(Data items)

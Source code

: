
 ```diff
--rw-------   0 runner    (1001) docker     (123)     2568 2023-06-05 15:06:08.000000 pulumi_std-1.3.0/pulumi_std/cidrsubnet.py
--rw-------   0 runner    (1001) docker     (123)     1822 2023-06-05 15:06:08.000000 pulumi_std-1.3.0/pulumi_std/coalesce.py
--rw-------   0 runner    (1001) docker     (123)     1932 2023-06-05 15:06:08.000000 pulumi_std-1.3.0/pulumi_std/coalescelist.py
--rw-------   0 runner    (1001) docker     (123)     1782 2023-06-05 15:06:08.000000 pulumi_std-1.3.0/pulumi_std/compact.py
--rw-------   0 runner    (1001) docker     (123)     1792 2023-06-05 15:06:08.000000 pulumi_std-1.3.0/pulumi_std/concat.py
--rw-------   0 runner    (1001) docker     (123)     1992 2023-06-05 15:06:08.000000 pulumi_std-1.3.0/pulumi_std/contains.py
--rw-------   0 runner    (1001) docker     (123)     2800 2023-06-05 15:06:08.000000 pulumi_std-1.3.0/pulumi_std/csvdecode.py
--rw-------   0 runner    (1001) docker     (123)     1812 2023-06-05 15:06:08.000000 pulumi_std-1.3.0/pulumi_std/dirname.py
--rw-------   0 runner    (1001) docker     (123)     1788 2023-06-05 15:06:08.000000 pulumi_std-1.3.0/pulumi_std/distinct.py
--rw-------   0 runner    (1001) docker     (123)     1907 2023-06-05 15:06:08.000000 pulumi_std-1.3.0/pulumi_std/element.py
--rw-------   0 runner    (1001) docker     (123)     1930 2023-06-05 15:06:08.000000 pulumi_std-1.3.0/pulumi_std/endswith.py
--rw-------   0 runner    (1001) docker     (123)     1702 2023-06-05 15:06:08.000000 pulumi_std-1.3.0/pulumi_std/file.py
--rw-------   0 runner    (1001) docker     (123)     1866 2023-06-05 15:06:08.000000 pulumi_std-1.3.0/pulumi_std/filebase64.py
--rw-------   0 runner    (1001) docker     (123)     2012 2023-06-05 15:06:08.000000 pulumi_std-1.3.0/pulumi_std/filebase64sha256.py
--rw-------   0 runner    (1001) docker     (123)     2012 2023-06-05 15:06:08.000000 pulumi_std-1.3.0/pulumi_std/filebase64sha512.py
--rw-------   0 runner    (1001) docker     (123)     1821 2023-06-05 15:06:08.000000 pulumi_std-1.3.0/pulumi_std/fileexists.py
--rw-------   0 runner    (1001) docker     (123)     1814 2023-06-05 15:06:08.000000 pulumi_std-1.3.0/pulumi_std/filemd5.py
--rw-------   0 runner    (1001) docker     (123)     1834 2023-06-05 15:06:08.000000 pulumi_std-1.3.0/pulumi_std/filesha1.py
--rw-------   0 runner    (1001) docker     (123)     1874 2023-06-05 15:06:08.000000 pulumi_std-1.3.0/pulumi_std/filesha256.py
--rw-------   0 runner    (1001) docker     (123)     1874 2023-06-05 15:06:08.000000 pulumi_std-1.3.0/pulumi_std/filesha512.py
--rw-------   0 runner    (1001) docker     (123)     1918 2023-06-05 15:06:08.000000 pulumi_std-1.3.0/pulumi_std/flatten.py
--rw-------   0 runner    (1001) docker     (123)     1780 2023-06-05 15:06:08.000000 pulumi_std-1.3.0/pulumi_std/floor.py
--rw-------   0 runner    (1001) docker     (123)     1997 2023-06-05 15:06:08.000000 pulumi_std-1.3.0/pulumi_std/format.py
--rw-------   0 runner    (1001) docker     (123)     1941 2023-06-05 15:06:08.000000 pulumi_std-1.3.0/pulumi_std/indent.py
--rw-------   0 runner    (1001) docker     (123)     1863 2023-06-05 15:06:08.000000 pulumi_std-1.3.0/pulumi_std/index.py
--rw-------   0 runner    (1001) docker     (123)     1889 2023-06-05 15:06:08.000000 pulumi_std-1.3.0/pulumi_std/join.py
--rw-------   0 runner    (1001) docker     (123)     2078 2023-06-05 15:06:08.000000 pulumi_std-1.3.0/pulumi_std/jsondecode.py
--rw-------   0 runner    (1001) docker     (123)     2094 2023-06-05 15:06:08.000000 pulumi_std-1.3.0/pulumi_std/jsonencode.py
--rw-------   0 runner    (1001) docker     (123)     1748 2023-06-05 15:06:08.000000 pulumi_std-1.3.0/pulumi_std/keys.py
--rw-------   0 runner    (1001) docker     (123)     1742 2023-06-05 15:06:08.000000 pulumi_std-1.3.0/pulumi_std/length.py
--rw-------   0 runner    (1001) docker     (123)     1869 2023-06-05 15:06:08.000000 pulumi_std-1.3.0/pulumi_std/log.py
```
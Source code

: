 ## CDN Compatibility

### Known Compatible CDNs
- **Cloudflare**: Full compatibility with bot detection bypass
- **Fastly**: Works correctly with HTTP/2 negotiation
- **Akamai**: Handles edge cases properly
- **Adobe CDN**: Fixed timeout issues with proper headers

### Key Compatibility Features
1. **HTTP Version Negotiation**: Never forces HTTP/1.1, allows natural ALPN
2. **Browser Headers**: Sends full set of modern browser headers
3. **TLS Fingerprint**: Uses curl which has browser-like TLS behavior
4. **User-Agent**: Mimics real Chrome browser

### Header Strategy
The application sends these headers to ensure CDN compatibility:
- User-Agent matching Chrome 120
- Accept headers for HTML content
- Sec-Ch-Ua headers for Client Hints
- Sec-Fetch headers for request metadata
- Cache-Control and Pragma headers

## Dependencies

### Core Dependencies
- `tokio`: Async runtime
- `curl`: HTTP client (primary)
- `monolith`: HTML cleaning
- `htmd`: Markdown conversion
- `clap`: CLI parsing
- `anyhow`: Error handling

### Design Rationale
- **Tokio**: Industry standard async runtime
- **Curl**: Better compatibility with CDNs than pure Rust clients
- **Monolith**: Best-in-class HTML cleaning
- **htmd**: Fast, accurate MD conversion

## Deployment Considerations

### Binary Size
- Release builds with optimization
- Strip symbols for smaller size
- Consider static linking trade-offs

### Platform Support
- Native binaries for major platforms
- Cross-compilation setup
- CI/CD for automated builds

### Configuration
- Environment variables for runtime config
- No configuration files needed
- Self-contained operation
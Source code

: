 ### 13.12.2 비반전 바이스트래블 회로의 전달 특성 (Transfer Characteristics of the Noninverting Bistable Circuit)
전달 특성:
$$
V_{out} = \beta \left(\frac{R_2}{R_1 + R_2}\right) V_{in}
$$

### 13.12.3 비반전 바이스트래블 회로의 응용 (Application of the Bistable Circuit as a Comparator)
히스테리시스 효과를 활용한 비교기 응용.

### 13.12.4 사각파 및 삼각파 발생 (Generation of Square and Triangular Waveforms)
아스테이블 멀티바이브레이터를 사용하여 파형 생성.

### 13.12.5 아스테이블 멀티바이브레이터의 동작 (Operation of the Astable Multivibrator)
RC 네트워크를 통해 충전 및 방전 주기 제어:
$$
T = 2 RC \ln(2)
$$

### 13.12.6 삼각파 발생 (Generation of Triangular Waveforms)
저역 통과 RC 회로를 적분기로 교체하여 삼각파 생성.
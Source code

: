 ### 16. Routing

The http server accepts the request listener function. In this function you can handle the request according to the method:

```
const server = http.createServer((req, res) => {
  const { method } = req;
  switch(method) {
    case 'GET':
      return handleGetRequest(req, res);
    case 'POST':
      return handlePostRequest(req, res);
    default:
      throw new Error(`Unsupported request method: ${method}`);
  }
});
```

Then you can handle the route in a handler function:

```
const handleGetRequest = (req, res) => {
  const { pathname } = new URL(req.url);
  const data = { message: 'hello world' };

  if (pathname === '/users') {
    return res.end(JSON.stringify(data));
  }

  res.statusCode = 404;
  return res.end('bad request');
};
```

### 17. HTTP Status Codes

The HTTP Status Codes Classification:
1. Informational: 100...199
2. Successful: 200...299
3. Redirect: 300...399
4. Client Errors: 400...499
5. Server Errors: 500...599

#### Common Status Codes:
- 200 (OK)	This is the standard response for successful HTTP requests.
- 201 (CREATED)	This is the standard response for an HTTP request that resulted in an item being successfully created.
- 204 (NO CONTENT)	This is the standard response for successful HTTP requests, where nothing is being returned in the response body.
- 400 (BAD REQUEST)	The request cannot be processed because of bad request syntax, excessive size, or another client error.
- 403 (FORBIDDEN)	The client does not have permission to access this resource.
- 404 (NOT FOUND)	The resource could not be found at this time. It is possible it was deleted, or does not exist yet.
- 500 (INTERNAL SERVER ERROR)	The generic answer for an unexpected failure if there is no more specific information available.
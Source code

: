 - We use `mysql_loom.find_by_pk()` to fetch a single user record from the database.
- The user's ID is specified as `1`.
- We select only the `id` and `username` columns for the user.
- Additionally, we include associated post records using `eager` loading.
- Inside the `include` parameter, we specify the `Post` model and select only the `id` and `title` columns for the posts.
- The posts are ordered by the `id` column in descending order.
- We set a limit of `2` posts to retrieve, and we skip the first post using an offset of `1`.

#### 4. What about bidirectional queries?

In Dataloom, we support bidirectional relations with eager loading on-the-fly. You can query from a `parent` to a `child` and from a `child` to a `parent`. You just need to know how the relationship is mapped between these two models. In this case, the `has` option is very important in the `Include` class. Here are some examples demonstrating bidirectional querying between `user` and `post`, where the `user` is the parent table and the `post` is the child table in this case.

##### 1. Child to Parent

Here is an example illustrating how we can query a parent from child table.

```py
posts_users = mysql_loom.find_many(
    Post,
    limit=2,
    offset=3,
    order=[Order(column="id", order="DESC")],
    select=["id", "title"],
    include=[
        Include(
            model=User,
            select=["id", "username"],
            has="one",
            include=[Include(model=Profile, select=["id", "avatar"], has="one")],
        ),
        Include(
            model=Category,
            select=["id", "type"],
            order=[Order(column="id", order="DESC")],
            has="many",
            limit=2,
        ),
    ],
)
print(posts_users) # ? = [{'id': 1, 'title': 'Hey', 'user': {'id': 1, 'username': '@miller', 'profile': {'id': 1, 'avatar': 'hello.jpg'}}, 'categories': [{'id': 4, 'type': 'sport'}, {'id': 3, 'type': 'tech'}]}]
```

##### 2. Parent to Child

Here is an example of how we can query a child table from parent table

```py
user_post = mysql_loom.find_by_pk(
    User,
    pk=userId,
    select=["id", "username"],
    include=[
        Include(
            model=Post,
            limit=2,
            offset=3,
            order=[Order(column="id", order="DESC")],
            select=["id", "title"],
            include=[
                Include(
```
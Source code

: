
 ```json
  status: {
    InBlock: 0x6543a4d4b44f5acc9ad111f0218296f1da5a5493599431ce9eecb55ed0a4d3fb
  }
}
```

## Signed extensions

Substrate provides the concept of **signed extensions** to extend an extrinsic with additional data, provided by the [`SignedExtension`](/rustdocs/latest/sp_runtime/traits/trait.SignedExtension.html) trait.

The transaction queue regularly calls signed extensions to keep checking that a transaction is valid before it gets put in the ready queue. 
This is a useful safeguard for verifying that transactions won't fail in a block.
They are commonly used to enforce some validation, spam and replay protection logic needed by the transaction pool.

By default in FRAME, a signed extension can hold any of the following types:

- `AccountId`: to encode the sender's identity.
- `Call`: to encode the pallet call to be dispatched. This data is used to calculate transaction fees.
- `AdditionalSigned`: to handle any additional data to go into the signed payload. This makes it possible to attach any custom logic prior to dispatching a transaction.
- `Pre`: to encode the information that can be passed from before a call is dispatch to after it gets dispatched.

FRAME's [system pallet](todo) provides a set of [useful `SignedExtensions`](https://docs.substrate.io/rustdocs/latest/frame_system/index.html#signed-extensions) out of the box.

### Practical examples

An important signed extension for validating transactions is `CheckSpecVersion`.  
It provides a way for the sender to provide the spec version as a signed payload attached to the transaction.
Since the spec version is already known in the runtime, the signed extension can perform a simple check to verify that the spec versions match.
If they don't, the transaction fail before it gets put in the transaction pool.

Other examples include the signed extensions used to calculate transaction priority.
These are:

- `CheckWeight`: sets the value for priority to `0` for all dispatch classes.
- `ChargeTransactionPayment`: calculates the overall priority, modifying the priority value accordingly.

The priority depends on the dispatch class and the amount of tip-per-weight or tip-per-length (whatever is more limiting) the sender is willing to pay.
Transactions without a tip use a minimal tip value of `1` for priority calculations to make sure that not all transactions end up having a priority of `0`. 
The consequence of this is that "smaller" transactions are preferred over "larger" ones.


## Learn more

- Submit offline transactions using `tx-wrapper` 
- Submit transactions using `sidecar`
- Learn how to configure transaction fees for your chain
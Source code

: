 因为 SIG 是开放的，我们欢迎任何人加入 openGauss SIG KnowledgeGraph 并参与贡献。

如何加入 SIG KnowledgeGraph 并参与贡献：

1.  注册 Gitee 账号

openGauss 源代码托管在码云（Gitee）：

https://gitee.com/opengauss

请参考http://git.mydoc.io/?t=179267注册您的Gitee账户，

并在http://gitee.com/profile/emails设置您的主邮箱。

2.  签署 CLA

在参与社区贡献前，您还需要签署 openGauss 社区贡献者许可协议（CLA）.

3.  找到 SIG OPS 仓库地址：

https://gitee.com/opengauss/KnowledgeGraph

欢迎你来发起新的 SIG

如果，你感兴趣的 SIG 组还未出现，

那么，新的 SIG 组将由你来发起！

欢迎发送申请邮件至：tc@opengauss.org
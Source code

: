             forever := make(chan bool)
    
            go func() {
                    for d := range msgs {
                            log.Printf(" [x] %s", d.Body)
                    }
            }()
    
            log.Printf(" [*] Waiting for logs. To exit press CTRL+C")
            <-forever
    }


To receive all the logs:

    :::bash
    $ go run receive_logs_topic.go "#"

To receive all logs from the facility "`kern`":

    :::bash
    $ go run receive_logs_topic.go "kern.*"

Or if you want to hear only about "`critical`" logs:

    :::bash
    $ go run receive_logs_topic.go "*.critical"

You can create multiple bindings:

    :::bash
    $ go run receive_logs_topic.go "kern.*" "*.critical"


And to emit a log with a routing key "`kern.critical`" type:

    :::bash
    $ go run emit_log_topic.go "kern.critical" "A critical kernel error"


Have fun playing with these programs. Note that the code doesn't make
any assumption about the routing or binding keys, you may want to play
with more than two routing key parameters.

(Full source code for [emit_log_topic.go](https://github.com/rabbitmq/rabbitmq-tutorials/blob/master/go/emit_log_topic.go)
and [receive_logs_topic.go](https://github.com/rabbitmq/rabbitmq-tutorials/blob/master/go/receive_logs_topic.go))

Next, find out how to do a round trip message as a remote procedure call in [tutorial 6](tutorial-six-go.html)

» WORK TASK:
For the records above, state the count of lines where "bidirectional" appears, without any other text.

» ANSWER FOR THE TASK:
2